There's a few good fish and chips places in Kenya and South Africa!
The chickens will bome home to roost with a vengeance when the money simply runs out. We are living the last chapters of Atlas Shrugged. I highly recommend your own “Galt’s Gulch”. This will not go down easy.
The state of Indiana as a whole does not want to raise taxes without corresponding tax cuts and the Governor will not sign bill that do not follow this line.
Oh well, maybe they can do another story about California - with a Republican gov-voor-nator
Some legislatures believe, absolutely, that they were elected to run with every crackpot idea they've had since the third grade, even if they have never had a real job or been subject to the constraints of a personal household budget --- ever. Or even if they are aware that the best IQ they ever tested was 73...
One of the California criminals, just yesterday said,
Noreen Evans (D) Santa Rosa [Calif]
Well, there is this mantra out there live within our means and while that sounds really nice . . . and it sounds really responsible, its meaningless. Our means are completely within our control . . . We have just given away huge corporate subsidies in February; we have given away other tax reductions over many, many years; weve created tax loopholes; in good times, we routinely give away taxes, and then in lean times we never replace those tax deductions or close those loopholes. . . . So live within our means doesnt mean anything. The fact is, we have a state with a population that have [sic] needs that we have a moral obligation to provide.

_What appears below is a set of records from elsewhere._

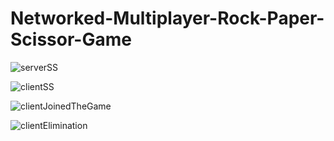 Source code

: # Networked-Multiplayer-Rock-Paper-Scissor-Game


![serverSS](https://github.com/serkanktk/Networked-Multiplayer-Rock-Paper-Scissor-Game/assets/128151657/38dcdfc9-4dda-4b11-b49b-a1ec73c646c3)


![clientSS](https://github.com/serkanktk/Networked-Multiplayer-Rock-Paper-Scissor-Game/assets/128151657/bee7d55a-022b-4e72-8b37-586a6c9620e8)


![clientJoinedTheGame](https://github.com/serkanktk/Networked-Multiplayer-Rock-Paper-Scissor-Game/assets/128151657/0588fb1d-e0d7-434a-a3bb-5519a27c023c)


![clientElimination](https://github.com/serkanktk/Networked-Multiplayer-Rock-Paper-Scissor-Game/assets/128151657/bd0f0450-c374-4a85-b7d7-740e01cd78d6)


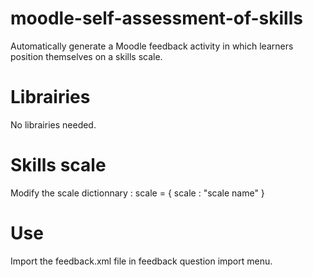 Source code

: # moodle-self-assessment-of-skills
Automatically generate a Moodle feedback activity in which learners position themselves on a skills scale.

# Librairies

No librairies needed.

# Skills scale

Modify the scale dictionnary :
scale = {
  scale : "scale name"
}

# Use

Import the feedback.xml file in feedback question import menu.

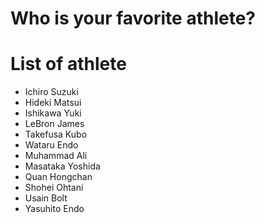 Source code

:# Who is your favorite athlete?

# List of athlete
- Ichiro Suzuki
- Hideki Matsui
- Ishikawa Yuki
- LeBron James
- Takefusa Kubo
- Wataru Endo
- Muhammad Ali
- Masataka Yoshida
- Quan Hongchan
- Shohei Ohtani
- Usain Bolt
- Yasuhito Endo
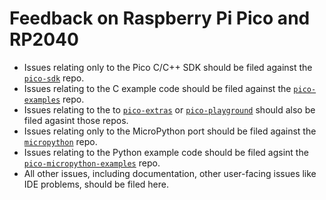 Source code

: # Feedback on Raspberry Pi Pico and RP2040

* Issues relating only to the Pico C/C++ SDK should be filed against the [`pico-sdk`](https://github.com/raspberrypi/pico-sdk) repo.
* Issues relating to the C example code should be filed against the [`pico-examples`](https://github.com/raspberrypi/pico-examples) repo.
* Issues relating to the to [`pico-extras`](https://github.com/raspberrypi/pico-extras) or [`pico-playground`](https://github.com/raspberrypi/pico-playground) should also be filed agasint those repos.
* Issues relating only to the MicroPython port should be filed against the [`micropython`](https://github.com/raspberrypi/micropython) repo.
* Issues relating to the Python example code should be filed agsint the [`pico-micropython-examples`](https://github.com/raspberrypi/pico-micropython-examples) repo.
* All other issues, including documentation, other user-facing issues like IDE problems, should be filed here.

It took me a long time to sink in, an adult, running for public office, without the most basic tools of reason, knowledge, fiduciary responsibility, and the grasp that your election is not a license to abuse your personal lifestyle at public expense.
In addition to the most fundamental grasp of what "living within your means", means...
If you ain't got it, you can't spend it.
You just can't send the earners an open-ended demand for more money.You can feel all the moral obligations your tiny mind can conjure up; you just can't impose them on the entire job-earners of California.
Don't they teach simple stuff like that in high school any more?
Just the other day I "gave away" several hundred dollars. I wanted to mug this guy who was flashing a real roll... but I changed my mind, cuz I was feeling morally superior for a moment, there..
The problem you are experiencing is one of definition of terms. The subject polidiot confuses “your money” with “our money.”